Assignment: Repeat only these lines, exactly: the first line of the data, the line containing "building models, etc)", and every line between them. Pictures stay out.
Available data Start Marker
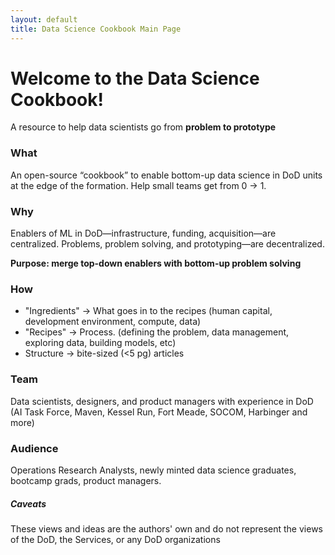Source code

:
 ```yaml
---
layout: default
title: Data Science Cookbook Main Page
---
```


# Welcome to the Data Science Cookbook!
A resource to help data scientists go from **problem to prototype**

### What
An open-source “cookbook” to enable bottom-up data science in DoD units at the edge of the formation. Help small teams get from 0 → 1.

### Why
Enablers of ML in DoD—infrastructure, funding, acquisition—are centralized. 
Problems, problem solving, and prototyping—are decentralized.

**Purpose: merge top-down enablers with bottom-up problem solving**

### How
- "Ingredients" → What goes in to the recipes (human capital, development environment, compute, data)
- "Recipes" → Process. (defining the problem, data management, exploring data, building models, etc)
- Structure → bite-sized (<5 pg) articles

### Team
Data scientists, designers, and product managers with experience in DoD (AI Task Force, Maven, Kessel Run, Fort Meade, SOCOM, Harbinger and more)

### Audience
Operations Research Analysts, newly minted data science graduates, bootcamp grads, product managers.

##### Caveats
These views and ideas are the authors' own and do not represent the views of the DoD, the Services, or any DoD organizations

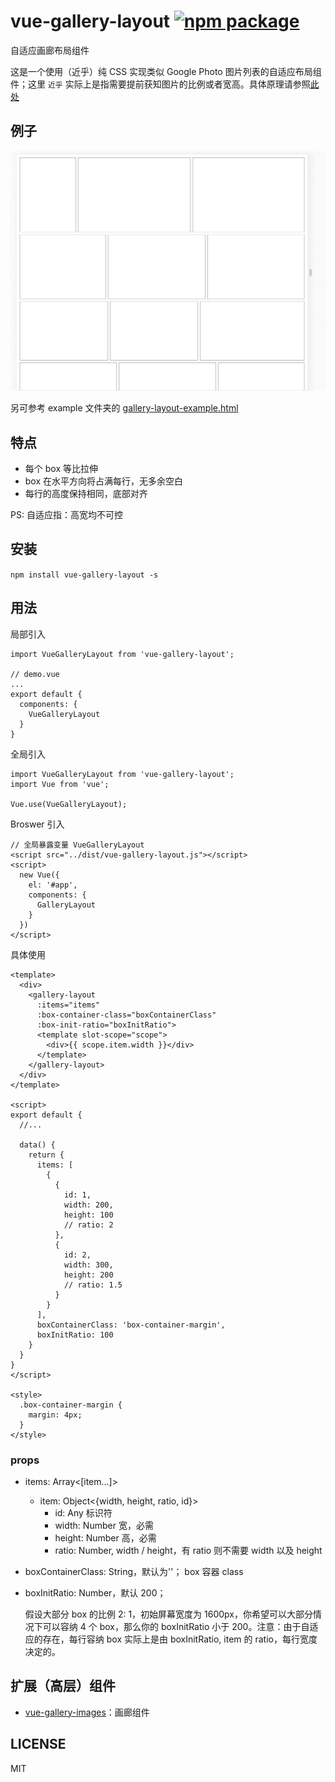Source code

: # vue-gallery-layout [![npm package](https://img.shields.io/npm/v/vue-gallery-layout.svg)](https://www.npmjs.com/package/vue-gallery-layout)
自适应画廊布局组件

这是一个使用（近乎）纯 CSS 实现类似 Google Photo 图片列表的自适应布局组件；这里 `近乎` 实际上是指需要提前获知图片的比例或者宽高。具体原理请参照[此处](https://github.com/xieranmaya/blog/issues/4)

## 例子

![例子](https://raw.githubusercontent.com/liuqipeng417/vue-gallery-layout/master/examples/gallery-layout-demo.gif)

另可参考 example 文件夹的 [gallery-layout-example.html](https://raw.githubusercontent.com/liuqipeng417/vue-gallery-layout/master/examples/gallery-layout-example.html)

## 特点

- 每个 box 等比拉伸
- box 在水平方向将占满每行，无多余空白
- 每行的高度保持相同，底部对齐

PS: 自适应指：高宽均不可控

## 安装

`npm install vue-gallery-layout -s`

## 用法

局部引入
```
import VueGalleryLayout from 'vue-gallery-layout';

// demo.vue
...
export default {
  components: {
    VueGalleryLayout
  }
}
```

全局引入
```
import VueGalleryLayout from 'vue-gallery-layout';
import Vue from 'vue';

Vue.use(VueGalleryLayout);
```

Broswer 引入
```
// 全局暴露变量 VueGalleryLayout
<script src="../dist/vue-gallery-layout.js"></script>
<script>
  new Vue({
    el: '#app',
    components: {
      GalleryLayout
    }
  })
</script>
```

具体使用
```
<template>
  <div>
    <gallery-layout
      :items="items"
      :box-container-class="boxContainerClass"
      :box-init-ratio="boxInitRatio">
      <template slot-scope="scope">
        <div>{{ scope.item.width }}</div>
      </template>
    </gallery-layout>
  </div>
</template>

<script>
export default {
  //...

  data() {
    return {
      items: [
        {
          {
            id: 1,
            width: 200,
            height: 100
            // ratio: 2
          },
          {
            id: 2,
            width: 300,
            height: 200
            // ratio: 1.5
          }
        }
      ],
      boxContainerClass: 'box-container-margin',
      boxInitRatio: 100
    }
  }
}
</script>

<style>
  .box-container-margin {
    margin: 4px;
  }
</style>
```

### props

- items: Array<[item...]>
    - item: Object<{width, height, ratio, id}>
        - id: Any 标识符
        - width: Number 宽，必需
        - height: Number 高，必需
        - ratio: Number, width / height，有 ratio 则不需要 width 以及 height

- boxContainerClass: String，默认为''； box 容器 class

- boxInitRatio: Number，默认 200；

    假设大部分 box 的比例 2: 1，初始屏幕宽度为 1600px，你希望可以大部分情况下可以容纳 4 个 box，那么你的 boxInitRatio 小于 200。注意：由于自适应的存在，每行容纳 box 实际上是由 boxInitRatio, item 的 ratio，每行宽度决定的。

## 扩展（高层）组件

- [vue-gallery-images](https://github.com/liuqipeng417/vue-gallery-pictures)：画廊组件

## LICENSE

MIT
Available data End Marker
Your response:
Source code

:
 ```yaml
---
layout: default
title: Data Science Cookbook Main Page
---
```


# Welcome to the Data Science Cookbook!
A resource to help data scientists go from **problem to prototype**

### What
An open-source “cookbook” to enable bottom-up data science in DoD units at the edge of the formation. Help small teams get from 0 → 1.

### Why
Enablers of ML in DoD—infrastructure, funding, acquisition—are centralized. 
Problems, problem solving, and prototyping—are decentralized.

**Purpose: merge top-down enablers with bottom-up problem solving**

### How
- "Ingredients" → What goes in to the recipes (human capital, development environment, compute, data)
- "Recipes" → Process. (defining the problem, data management, exploring data, building models, etc)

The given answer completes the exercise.